• **Task objective**:
Reproduce exactly the lines from the one containing "- [ ] When a user receives a message" through the last line of the records below, both included, and nothing else.

--- Supplied data Enclosed Below ---

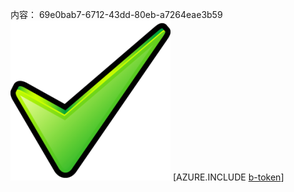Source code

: 内容： 69e0bab7-6712-43dd-80eb-a7264eae3b59![图像](3dc978f7-9570-4f75-8b24-0061681dfb26.png)
[AZURE.INCLUDE [b-token](e8d0b699-e13e-4123-82a2-0e47deae8c70.md)]
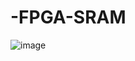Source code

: # -FPGA-SRAM
![image](https://user-images.githubusercontent.com/113401359/196581446-6ad4521d-4b49-4d71-968c-69102cc66b7e.png)
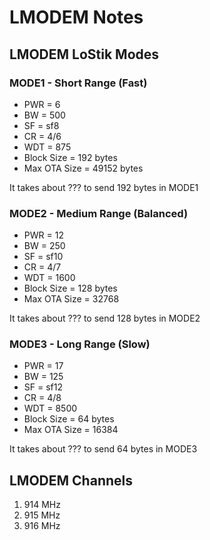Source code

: # LMODEM Notes

## LMODEM LoStik Modes

### MODE1 - Short Range (Fast)
* PWR = 6
* BW = 500
* SF = sf8
* CR = 4/6
* WDT = 875
* Block Size = 192 bytes
* Max OTA Size = 49152 bytes

It takes about ??? to send 192 bytes in MODE1

### MODE2 - Medium Range (Balanced)
* PWR = 12
* BW = 250
* SF = sf10
* CR = 4/7
* WDT = 1600
* Block Size = 128 bytes
* Max OTA Size = 32768

It takes about ??? to send 128 bytes in MODE2

### MODE3 - Long Range (Slow)
* PWR = 17
* BW = 125
* SF = sf12
* CR = 4/8
* WDT = 8500
* Block Size = 64 bytes
* Max OTA Size = 16384

It takes about ??? to send 64 bytes in MODE3

## LMODEM Channels
1. 914 MHz
2. 915 MHz
3. 916 MHz
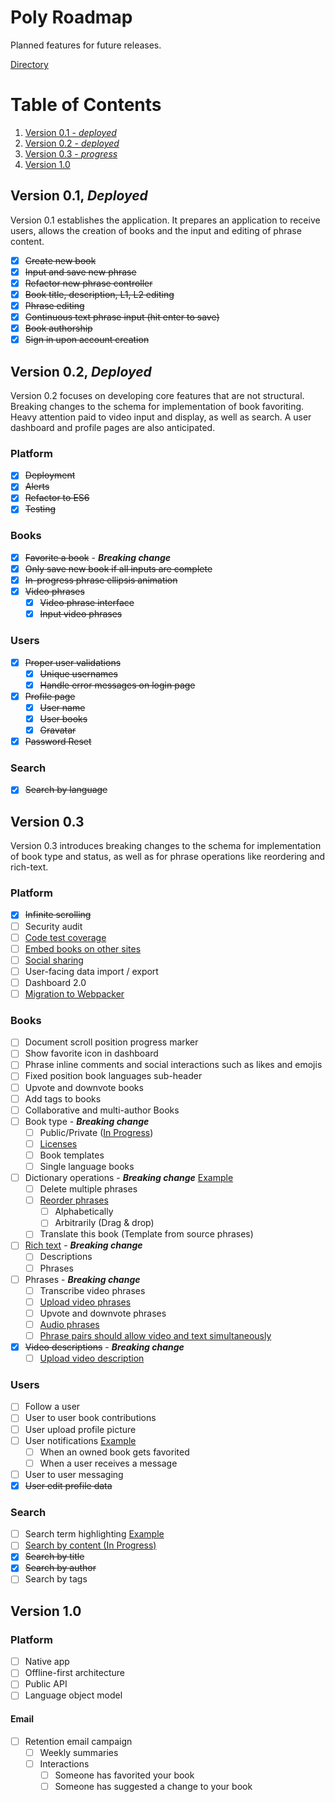 # Poly Roadmap

Planned features for future releases.

[Directory](https://github.com/wikitongues/poly#poly)

# Table of Contents
  1. [Version 0.1 - *deployed*](#version-01-deployed)
  1. [Version 0.2 - *deployed*](#version-02-deployed)
  1. [Version 0.3 - *progress*](#version--03)
  1. [Version 1.0](#version-10)

## Version 0.1, *Deployed*

Version 0.1 establishes the application. It prepares an application to receive users, allows the creation of books and the input and editing of phrase content.
- [x] ~~Create new book~~
- [x] ~~Input and save new phrase~~
- [x] ~~Refactor new phrase controller~~
- [x] ~~Book title, description, L1, L2 editing~~
- [x] ~~Phrase editing~~
- [x] ~~Continuous text phrase input (hit enter to save)~~
- [x] ~~Book authorship~~
- [x] ~~Sign in upon account creation~~

## Version 0.2, *Deployed*

Version 0.2 focuses on developing core features that are not structural. Breaking changes to the schema for implementation of book favoriting. Heavy attention paid to video input and display, as well as search. A user dashboard and profile pages are also anticipated.

### Platform
- [x] ~~Deployment~~
- [x] ~~Alerts~~
- [x] ~~Refactor to ES6~~
- [x] ~~Testing~~

### Books
- [x] ~~Favorite a book~~ - ***Breaking change***
- [x] ~~Only save new book if all inputs are complete~~
- [x] ~~In-progress phrase ellipsis animation~~
- [x] ~~Video phrases~~
  - [x] ~~Video phrase interface~~
  - [x] ~~Input video phrases~~

### Users
- [x] ~~Proper user validations~~
  - [x] ~~Unique usernames~~
  - [x] ~~Handle error messages on login page~~
- [x] ~~Profile page~~
  - [x] ~~User name~~
  - [x] ~~User books~~
  - [x] ~~Gravatar~~
- [x] ~~Password Reset~~

### Search
- [x] ~~Search by language~~

## Version  0.3

Version 0.3 introduces breaking changes to the schema for implementation of book type and status, as well as for phrase operations like reordering and rich-text.

### Platform
- [x] ~~Infinite scrolling~~
- [ ] Security audit
- [ ] [Code test coverage](https://github.com/wikitongues/poly/issues/270)
- [ ] [Embed books on other sites](https://github.com/wikitongues/poly/issues/146)
- [ ] [Social sharing](https://github.com/wikitongues/poly/issues/214)
- [ ] User-facing data import / export
- [ ] Dashboard 2.0
- [ ] [Migration to Webpacker](https://github.com/wikitongues/poly/issues/302)

### Books
- [ ] Document scroll position progress marker
- [ ] Show favorite icon in dashboard
- [ ] Phrase inline comments and social interactions such as likes and emojis
- [ ] Fixed position book languages sub-header
- [ ] Upvote and downvote books
- [ ] Add tags to books
- [ ] Collaborative and multi-author Books
- [ ] Book type - ***Breaking change***
  - [ ] Public/Private ([In Progress](https://github.com/wikitongues/poly/tree/draft-books))
  - [ ] [Licenses](https://github.com/wikitongues/poly/issues/206)
  - [ ] Book templates
  - [ ] Single language books
- [ ] Dictionary operations - ***Breaking change*** [Example](https://facebook.github.io/draft-js/docs/overview.html#content)
  - [ ] Delete multiple phrases
  - [ ] [Reorder phrases](https://github.com/wikitongues/poly/issues/245)
    - [ ] Alphabetically
    - [ ] Arbitrarily (Drag & drop)
  - [ ] Translate this book (Template from source phrases)
- [ ] [Rich text](https://github.com/wikitongues/poly/issues/141) - ***Breaking change***
  - [ ] Descriptions
  - [ ] Phrases
- [ ] Phrases - ***Breaking change***
  - [ ] Transcribe video phrases
  - [ ] [Upload video phrases](https://github.com/wikitongues/poly/issues/207)
  - [ ] Upvote and downvote phrases
  - [ ] [Audio phrases](https://github.com/wikitongues/poly/issues/267)
  - [ ] [Phrase pairs should allow video and text simultaneously](https://github.com/wikitongues/poly/issues/282)
- [x] ~~Video descriptions~~ - ***Breaking change***
  - [ ] [Upload video description](https://github.com/wikitongues/poly/issues/207)

### Users
- [ ] Follow a user
- [ ] User to user book contributions
- [ ] User upload profile picture
- [ ] User notifications [Example](https://gorails.com/episodes/in-app-messaging-between-users)
  - [ ] When an owned book gets favorited
  - [ ] When a user receives a message
- [ ] User to user messaging
- [x] ~~User edit profile data~~

### Search
- [ ] Search term highlighting [Example](https://github.com/bvaughn/react-highlight-words)
- [ ] [Search by content (In Progress)](https://github.com/wikitongues/poly/issues/205)
- [x] ~~Search by title~~
- [x] ~~Search by author~~
- [ ] Search by tags

## Version 1.0

### Platform
- [ ] Native app
- [ ] Offline-first architecture
- [ ] Public API
- [ ] Language object model

#### Email
- [ ] Retention email campaign
  - [ ] Weekly summaries
  - [ ] Interactions
    - [ ] Someone has favorited your book
    - [ ] Someone has suggested a change to your book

--- End of Enclosed Supplied data ---

• **Written response**:
  - [ ] When a user receives a message
- [ ] User to user messaging
- [x] ~~User edit profile data~~

### Search
- [ ] Search term highlighting [Example](https://github.com/bvaughn/react-highlight-words)
- [ ] [Search by content (In Progress)](https://github.com/wikitongues/poly/issues/205)
- [x] ~~Search by title~~
- [x] ~~Search by author~~
- [ ] Search by tags

## Version 1.0

### Platform
- [ ] Native app
- [ ] Offline-first architecture
- [ ] Public API
- [ ] Language object model

#### Email
- [ ] Retention email campaign
  - [ ] Weekly summaries
  - [ ] Interactions
    - [ ] Someone has favorited your book
    - [ ] Someone has suggested a change to your book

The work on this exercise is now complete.